Don’t take my words as being too critical of the Android version FWIW, at least the Gecko one. I think that’s been one of the few mobile successes. But what I personally perceived as discounting desktop as a viable strategy was a gross mistake IMO.

Yeah, I agree FxOS was largely a dead end for Moz by the time it was killed and there wasn’t much choice there. My take was partners pretty much lost faith when it became obvious we’d never have performance parity with Android even if feature parity were reached.

But I’m not sure what they—or Moz—expected. FxOS was running core apps on multiple layers of browser stack. Even a Dalvik-based app was going to be faster than that for having a JIT optimized to that purpose, much less native core system utilities. WebAssembly could possibly have mitigated some of that, but partners were universally putting FxOS on the lowest of low end smartphones since cheap was the selling point for them.

I also think the split personality it put on development of Gecko was a huge detriment to Mozilla’s momentum. The browser-focused devs plainly didn’t appreciate the pressures FxOS put on the stack. Then there was the bit where a zero-day in the browser would have been unfixable without potentially compromising all the phones that wouldn’t be able to update for weeks or months later across a disjointed ecosystem.

I left largely over my dissatisfaction with how Mozilla handled that whole period of time and particularly the FxOS effort. It really damaged my impression of Moz as an effective org, primarily due to the leadership and execution issues and what struck me as extreme tunnel vision.

I hear you that after being on that path, Moz was pretty much forced to fold when partners walked away, but maybe some unrealistic expectations were set in the first place. And maybe there wasn’t enough consideration for how that half-pivot would divide the org and drag on Gecko.

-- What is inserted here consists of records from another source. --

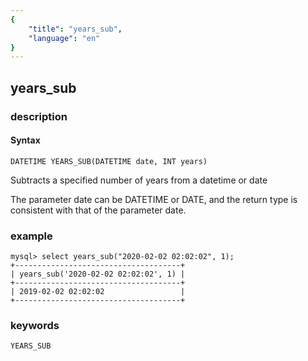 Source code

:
 ```yaml
---
{
    "title": "years_sub",
    "language": "en"
}
---
```


<!-- 
Licensed to the Apache Software Foundation (ASF) under one
or more contributor license agreements.  See the NOTICE file
distributed with this work for additional information
regarding copyright ownership.  The ASF licenses this file
to you under the Apache License, Version 2.0 (the
"License"); you may not use this file except in compliance
with the License.  You may obtain a copy of the License at

  http://www.apache.org/licenses/LICENSE-2.0

Unless required by applicable law or agreed to in writing,
software distributed under the License is distributed on an
"AS IS" BASIS, WITHOUT WARRANTIES OR CONDITIONS OF ANY
KIND, either express or implied.  See the License for the
specific language governing permissions and limitations
under the License.
-->

## years_sub
### description
#### Syntax

`DATETIME YEARS_SUB(DATETIME date, INT years)`

Subtracts a specified number of years from a datetime or date

The parameter date can be DATETIME or DATE, and the return type is consistent with that of the parameter date.

### example

```
mysql> select years_sub("2020-02-02 02:02:02", 1);
+-------------------------------------+
| years_sub('2020-02-02 02:02:02', 1) |
+-------------------------------------+
| 2019-02-02 02:02:02                 |
+-------------------------------------+
```

### keywords

    YEARS_SUB
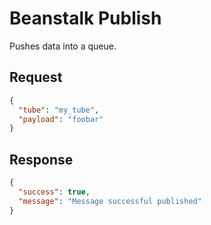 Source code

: 
# Beanstalk Publish

Pushes data into a queue.

## Request

```json
{
  "tube": "my_tube",
  "payload": "foobar"
}
```

## Response

```json
{
  "success": true,
  "message": "Message successful published"
}
```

I do think the opportunity for feature phones could have panned out technically, though the way reorgs played out may still have gutted it. But when I said I don’t know if it would have advanced browser synergy or the open web (i.e. pushed market share back to full-featured Firefox) I’m saying I’m deeply skeptical it would have been anything other than a purely business success.

KaiOS isn’t a mission-based product and just needs to succeed in being adopted. Moz would have needed to make it mean something. Plus I’m just not sure the audience for feature phones and the audience for web-standards-requiring websites are the same. That’s why I think brand recognition and cash influx were the only real potential gains there.

I think IOT played out well after I was gone, but another comment on here suggests it was never a serious effort so much as a tactical positioning.

Re: TV OS, if you mean Panasonic I’m not sure exactly how much of Mozilla’s code actually survived into that product. I’m pretty sure I’d heard that there was a lot of work done on under the hood on Panasonic’s part to make it viable, while keeping the look and feel plus the FxOS brand on the label.

Maybe that was exaggerated or Moz took a more active role in it after I left, but I didn’t get the impression we had many people in the org dedicated to it when the first implementation happened.